Weight Loss Tracker

Wednesday, August 25, 2010

I'm In Control of Any Outcome

Remember..... I'm in control in how I handle things. Nobody can control my emotions but me. I'm in controlled in how I handle the outcome in any situation. This is what I have to keep in mind when I'm at work. That place just consumes me, the people especially. Just do my job and mind my own business. Its a job, not a place to have friends. Besides who can I trust there? Nobody. Just do my job and come home. Nobody needs to know my business.

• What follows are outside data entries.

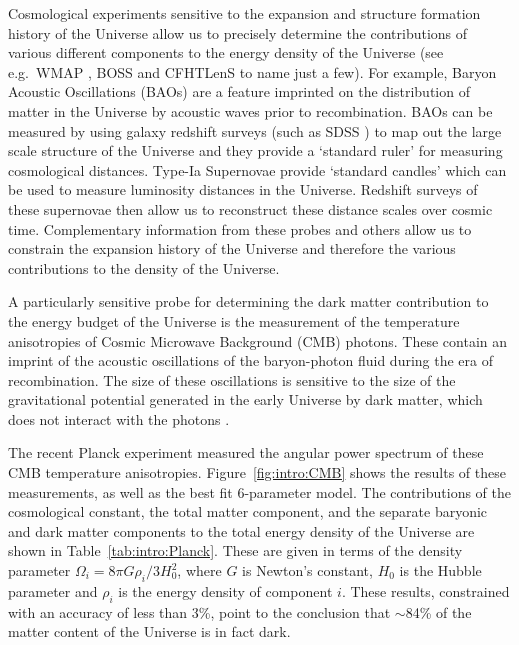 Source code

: Cosmological experiments sensitive to the expansion and structure formation history of the Universe allow us to precisely determine the contributions of various different components to the energy density of the Universe (see e.g.\  WMAP \cite{Hinshaw:2013}, BOSS \cite{Dawson:2013} and CFHTLenS \cite{Kitching:2014, Fu:2014} to name just a few). For example, Baryon Acoustic Oscillations (BAOs) \cite{Percival:2001} are a feature imprinted on the distribution of matter in the Universe by acoustic waves prior to recombination. BAOs can be measured by using galaxy redshift surveys (such as SDSS \cite{York:2000}) to map out the large scale structure of the Universe and they provide a `standard ruler' for measuring cosmological distances. Type-Ia Supernovae provide `standard candles' which can be used to measure luminosity distances in the Universe. Redshift surveys of these supernovae \cite{Suzuki:2011} then allow us to reconstruct these distance scales over cosmic time. Complementary information from these probes and others allow us to constrain the expansion history of the Universe and therefore the various contributions to the density of the Universe.





A particularly sensitive probe for determining the dark matter contribution to the energy budget of the Universe is the measurement of the temperature anisotropies of Cosmic Microwave Background (CMB) photons. These contain an imprint of the acoustic oscillations of the baryon-photon fluid during the era of recombination. The size of these oscillations is sensitive to the size of the gravitational potential generated in the early Universe by dark matter, which does not interact with the photons \cite{Kolb:1990}.

The recent Planck experiment \cite{PlanckI:2013} measured the angular power spectrum of these CMB temperature anisotropies. Figure~\ref{fig:intro:CMB} shows the results of these measurements, as well as the best fit 6-parameter \LCDM model. The contributions of the cosmological constant, the total matter component, and the separate baryonic and dark matter components to the total energy density of the Universe are shown in Table~\ref{tab:intro:Planck}. These are given in terms of the density parameter $\Omega_i = 8\pi G \rho_i/3 H_0^2$, where $G$ is Newton's constant, $H_0$ is the Hubble parameter and $\rho_i$ is the energy density of component $i$.  These results, constrained with an accuracy of less than 3\%, point to the conclusion that $\sim$84\% of the matter content of the Universe is in fact dark.

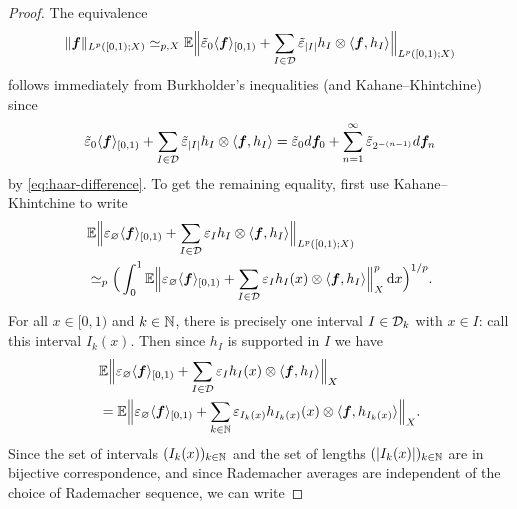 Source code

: \begin{proof}
  The equivalence
    \begin{equation*}
    \|\bm{f}\|_{L^p([0,1);X)}
    \simeq_{p,X} \mathbb{E} \Big\|  \tilde{\varepsilon}_{0} \langle \bm{f} \rangle_{[0,1)} + \sum_{I \in \mathcal{D}} \tilde{\varepsilon}_{|I|} h_{I} \otimes \langle \bm{f}, h_{I} \rangle \Big\|_{L^p([0,1);X)}
  \end{equation*}
  follows immediately from Burkholder's inequalities (and Kahane--Khintchine) since
  \begin{equation*}
     \tilde{\varepsilon}_{0} \langle \bm{f} \rangle_{[0,1)} + \sum_{I \in \mathcal{D}} \tilde{\varepsilon}_{|I|} h_{I} \otimes \langle \bm{f}, h_{I} \rangle
    = \tilde{\varepsilon}_{0} d\bm{f}_{0} + \sum_{n = 1}^{\infty} \tilde{\varepsilon}_{2^{-(n-1)}} d\bm{f}_{n}
  \end{equation*}
  by \eqref{eq:haar-difference}.
  To get the remaining equality, first use Kahane--Khintchine to write
  \begin{equation}\label{eq:haar-sqfn-kk}
    \begin{aligned}
      &\mathbb{E} \Big\| \varepsilon_{\varnothing} \langle \bm{f} \rangle_{[0,1)} + \sum_{I \in \mathcal{D}} \varepsilon_{I} h_{I} \otimes \langle \bm{f}, h_{I} \rangle \Big\|_{L^p([0,1);X)} \\
      &\simeq_{p} \Big( \int_{0}^{1} \mathbb{E} \Big\| \varepsilon_{\varnothing} \langle \bm{f} \rangle_{[0,1)} + \sum_{I \in \mathcal{D}} \varepsilon_{I} h_{I}(x) \otimes \langle \bm{f}, h_{I} \rangle \Big\|_{X}^{p} \, \mathrm{d} x\Big)^{1/p}.
  \end{aligned}
  \end{equation}
  For all $x \in [0,1)$ and $k \in \mathbb{N}$, there is precisely one interval $I \in \mathcal{D}_{k}$ with $x \in I$: call this interval $I_{k}(x)$.
  Then since $h_{I}$ is supported in $I$ we have
  \begin{equation*}
    \begin{aligned}
    &\mathbb{E} \Big\|  \varepsilon_{\varnothing} \langle \bm{f} \rangle_{[0,1)} + \sum_{I \in \mathcal{D}} \varepsilon_{I} h_{I}(x) \otimes \langle \bm{f}, h_{I} \rangle \Big\|_{X} \\
    &= \mathbb{E} \Big\|  \varepsilon_{\varnothing} \langle \bm{f} \rangle_{[0,1)} + \sum_{k \in \mathbb{N}} \varepsilon_{I_{k}(x)} h_{I_{k}(x)}(x) \otimes \langle \bm{f}, h_{I_{k}(x)} \rangle \Big\|_{X}.
  \end{aligned}
  \end{equation*}
  Since the set of intervals $(I_{k}(x))_{k \in \mathbb{N}}$ and the set of lengths $(|I_{k}(x)|)_{k \in \mathbb{N}}$ are in bijective correspondence, and since Rademacher averages are independent of the choice of Rademacher sequence, we can write

\end{proof}
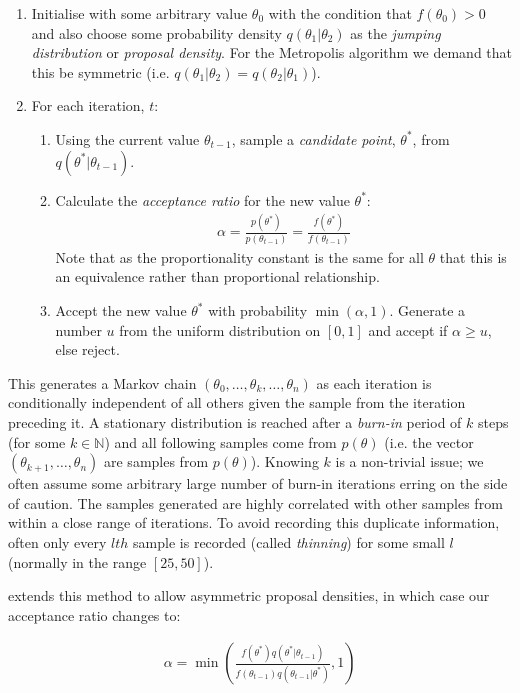 \documentclass[11pt]{article} %
\begin{document}
\begin{enumerate}
 \item Initialise with some arbitrary value $\theta_0$ with the condition that $f(\theta_0) > 0$ and also choose some probability density $q(\theta_1|\theta_2)$ as the \emph{jumping distribution} or \emph{proposal density}. For the Metropolis algorithm we demand that this be symmetric (i.e. $q(\theta_1 | \theta_2) = q(\theta_2 | \theta_1)$).
 \item For each iteration, $t$:
 \begin{enumerate}
   \item Using the current value $\theta_{t-1}$, sample a \emph{candidate point}, $\theta^*$, from  $q(\theta^* | \theta_{t-1})$.
   \item Calculate the \emph{acceptance ratio} for the new value $\theta^*$:
    \begin{align}
    \alpha = \frac{p(\theta^*)}{p(\theta_{t-1})} = \frac{f(\theta^*)}{f(\theta_{t-1})}
    \end{align}
    Note that as the proportionality constant is the same for all $\theta$ that this is an equivalence rather than proportional relationship.
    \item Accept the new value $\theta^*$ with probability $\min(\alpha, 1)$. Generate a number $u$ from the uniform distribution on $[0,1]$ and accept if $\alpha \geq u$, else reject.
  \end{enumerate}
\end{enumerate}
This generates a Markov chain $(\theta_0,\ldots,\theta_k,\ldots, \theta_n)$ as each iteration is conditionally independent of all others given the sample from the iteration preceding it. A stationary distribution is reached after a \emph{burn-in} period of $k$ steps (for some $k \in \mathbb{N}$) and all following samples come from $p(\theta)$ (i.e. the vector $(\theta_{k+1},\ldots,\theta_n)$ are samples from $p(\theta)$). Knowing $k$ is a non-trivial issue; we often assume some arbitrary large number of burn-in iterations erring on the side of caution. The samples generated are highly correlated with other samples from within a close range of iterations. To avoid recording this duplicate information, often only every $lth$ sample is recorded (called \emph{thinning}) for some small $l$ (normally in the range $[25, 50]$).

\citet{HastingsMonteCarloSampling} extends this method to allow asymmetric proposal densities, in which case our acceptance ratio changes to:

\begin{align} \label{metropolis_hastings_alpha}
\alpha = \min\left(\frac{f(\theta^*) q(\theta^*|\theta_{t-1})}{f(\theta_{t-1})q(\theta_{t-1}|\theta^*)}, 1\right)
\end{align}
\end{document}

Today I start back to work after a very nice vacation. I went to Cal Poly and visited my sister inlaw and brother inlaw. They are so very nice and we enjoyed spending our time with them. Went to Sacramento, and went camping up at Pinecrest. My husband and I are going back to Pinecrest in September for our annivery. It's actually really romantic up there with just the two of us.

Tuesday, August 24, 2010

A New Start

Starting over, I deleted all my past post for a new beginning. I really don't dislike my body. I'm not super fat, I'm just over weight. I want to take the year starting today with a new healthy start. Starting today August 24, 2010. I'll try to write down my feelings and start eating less and moving more. I'm tired of diets, I'm 45 years old and I finally figured it out I can't diet. Its not my personality to be tied down to a food plan. I'm going to blow up my yoga ball and sit at the computer instead of my chair, this a start.